Bien évidemment, dès la fin de ces accords et les contraintes qu’ils imposaient, les travailleurs ont exigé au moins une politique salariale de rattrapage. Ces revendications étaient légitimes (et le sont encore) lorsqu’on constate qu’entre 1990 et 2004 les salaires nominaux ont été multipliés par dix alors que dans le Grand Alger l’indice du prix du pain et des céréales est passé, pour la même période, de 104 en 1990 à 889 en 2004 (multiplié par 8,5), l’indice des prix du lait et dérivés, de 108 en 1994 à 1308 en 2004, soit multiplié par 12.

L’indice du prix des huiles a été, quant à lui, multiplié par 11. Et l’observation au niveau national montre une plus forte augmentation encore de l’indice des prix de ces produits qui constituent bien le panier des Smigards. Ainsi, si l’on revient aux trois facteurs qui déterminent le SNMG, l’indice des prix montre une forte augmentation des prix (plus forte en tout cas que celle des salaires). S’agissant du second facteur qui détermine le SNMG, à savoir la productivité globale des facteurs, celle-ci a diminué de (-4,3%) de 1979 à 1994 puis a été de (0,3%) de 1995 à 1999.

Ces chiffres ne militent pas en faveur d’une augmentation des salaires contrairement aux statistiques d’évolution des prix. Premier dilemme pour l’Etat : faut-il augmenter les salaires pour rattraper la détérioration du pouvoir d’achat même si la productivité globale des facteurs est faible voire négative à l’échelle nationale ? Mais l’Etat n’est pas seul à être confronté à cette équation. L’entreprise algérienne souffre, pour sa part, d’une crise de débouchés, le marché interne s’étant considérablement réduit pour cause de sous-consommation notamment des salariés dont l’essentiel du revenu est consommé.

Il faut donc, pour les entreprises, stimuler la demande, soutenir la consommation. Nos entrepreneurs sont pour une augmentation des salaires. Mais dans le même temps, ces mêmes entrepreneurs préconisent une politique de l’offre qui doit, entre autres, faire baisser les charges qui pèsent sur les entreprises et parmi elles les charges salariales. Enfin, comment distribuer plus que ce qui est produit, la productivité du travail étant insuffisante ?

Pourtant, les données de l’ONS et du Plan nous apprennent qu’entre 1997 et 2004 les fruits de la croissance n’ont pas été équitablement répartis entre le capital et le travail : le revenu des indépendants a, en effet, augmenté de 9,9 % alors que la rémunération des salariés n’a augmenté que de 7,8%, mais il faut aussi noter que les transferts sociaux de l’Etat ont augmenté de 12,3%. L’absence d’une politique cohérente des salaires est masquée par une action sociale de l’Etat dont on peut discuter l’efficacité et qui en tout cas ne profite pas qu’aux salariés. En résumé, on peut rappeler quatre éléments :

1. La productivité globale des facteurs est faible et notamment celle du facteur travail.

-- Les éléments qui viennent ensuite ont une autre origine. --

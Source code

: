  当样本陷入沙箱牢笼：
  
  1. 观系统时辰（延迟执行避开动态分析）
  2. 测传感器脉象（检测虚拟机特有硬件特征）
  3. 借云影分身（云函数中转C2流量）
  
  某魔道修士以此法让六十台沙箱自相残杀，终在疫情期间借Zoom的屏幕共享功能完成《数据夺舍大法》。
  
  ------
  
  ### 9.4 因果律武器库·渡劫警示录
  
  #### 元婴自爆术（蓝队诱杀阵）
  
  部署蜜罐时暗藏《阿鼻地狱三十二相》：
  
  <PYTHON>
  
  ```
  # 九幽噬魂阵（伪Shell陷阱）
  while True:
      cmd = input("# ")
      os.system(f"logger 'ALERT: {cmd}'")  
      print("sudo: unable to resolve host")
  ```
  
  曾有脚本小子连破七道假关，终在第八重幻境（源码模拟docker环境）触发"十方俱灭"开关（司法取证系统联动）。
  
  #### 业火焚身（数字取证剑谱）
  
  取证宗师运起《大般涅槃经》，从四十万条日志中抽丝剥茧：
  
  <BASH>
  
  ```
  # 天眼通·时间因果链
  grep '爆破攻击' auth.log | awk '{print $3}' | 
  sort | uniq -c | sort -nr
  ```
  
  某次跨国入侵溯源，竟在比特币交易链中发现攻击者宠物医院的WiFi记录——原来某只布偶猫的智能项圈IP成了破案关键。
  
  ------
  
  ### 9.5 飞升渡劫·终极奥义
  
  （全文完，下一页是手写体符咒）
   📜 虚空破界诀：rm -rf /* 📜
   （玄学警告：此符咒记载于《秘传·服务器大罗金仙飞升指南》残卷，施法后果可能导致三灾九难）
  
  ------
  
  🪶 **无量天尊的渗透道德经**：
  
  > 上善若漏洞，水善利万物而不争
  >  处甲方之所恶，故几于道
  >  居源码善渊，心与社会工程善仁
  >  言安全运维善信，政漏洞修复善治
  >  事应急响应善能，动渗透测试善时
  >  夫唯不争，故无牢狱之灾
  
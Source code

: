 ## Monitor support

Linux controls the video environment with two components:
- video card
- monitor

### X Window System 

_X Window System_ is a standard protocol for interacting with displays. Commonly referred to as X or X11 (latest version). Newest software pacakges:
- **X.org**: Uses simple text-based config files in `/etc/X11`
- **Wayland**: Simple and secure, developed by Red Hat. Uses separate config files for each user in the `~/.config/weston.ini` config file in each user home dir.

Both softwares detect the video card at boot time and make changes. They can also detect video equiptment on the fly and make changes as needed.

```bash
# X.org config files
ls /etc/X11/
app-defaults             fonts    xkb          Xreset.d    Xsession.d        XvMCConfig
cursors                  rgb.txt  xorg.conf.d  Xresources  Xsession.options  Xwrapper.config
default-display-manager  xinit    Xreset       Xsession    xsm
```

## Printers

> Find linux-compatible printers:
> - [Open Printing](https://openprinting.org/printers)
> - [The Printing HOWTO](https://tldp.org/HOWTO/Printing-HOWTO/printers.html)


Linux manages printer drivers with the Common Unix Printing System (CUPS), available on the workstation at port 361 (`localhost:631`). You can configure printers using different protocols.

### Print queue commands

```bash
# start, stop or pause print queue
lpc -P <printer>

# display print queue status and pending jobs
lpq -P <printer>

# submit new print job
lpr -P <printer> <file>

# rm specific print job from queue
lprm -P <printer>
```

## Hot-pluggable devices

2. L’indice des prix pour les biens de consommation de première nécessité a notablement augmenté.

3. La hausse des salaires nominaux est restée insuffisante.

4. Il y a crise de sousconsommation qui pénalise aussi les entreprises en mal de débouchés.

Que faire ? Poursuivre sur une politique de modération salariale, c’est pénaliser les bas revenus qui connaissent déjà une faiblesse de leur pouvoir d’achat. On détériorerait ainsi le climat social dans un contexte politique déjà lourd.

• Augmenter les salaires, c’est relancer la consommation, mais c’est dans le même temps augmenter les coûts pour l’entreprise.

• Enfin, augmenter les salaires sans amélioration de la productivité, c’est détériorer la situation financière de l’entreprise et de l’économie. Et le contexte macrofinancier favorable actuel de l’Algérie complique encore davantage la question par la tentation qu’il offre d’une distribution facile de la rente.

Pour terminer, il nous faut souligner que la politique salariale ne peut pas exister en soi, seule, isolée du reste de la politique économique globale. Quelle politique de l’offre, quelle stratégie de compétitivité, quelle allocation sectorielle des ressources ? C’est tout cela qui détermine la politique des salaires.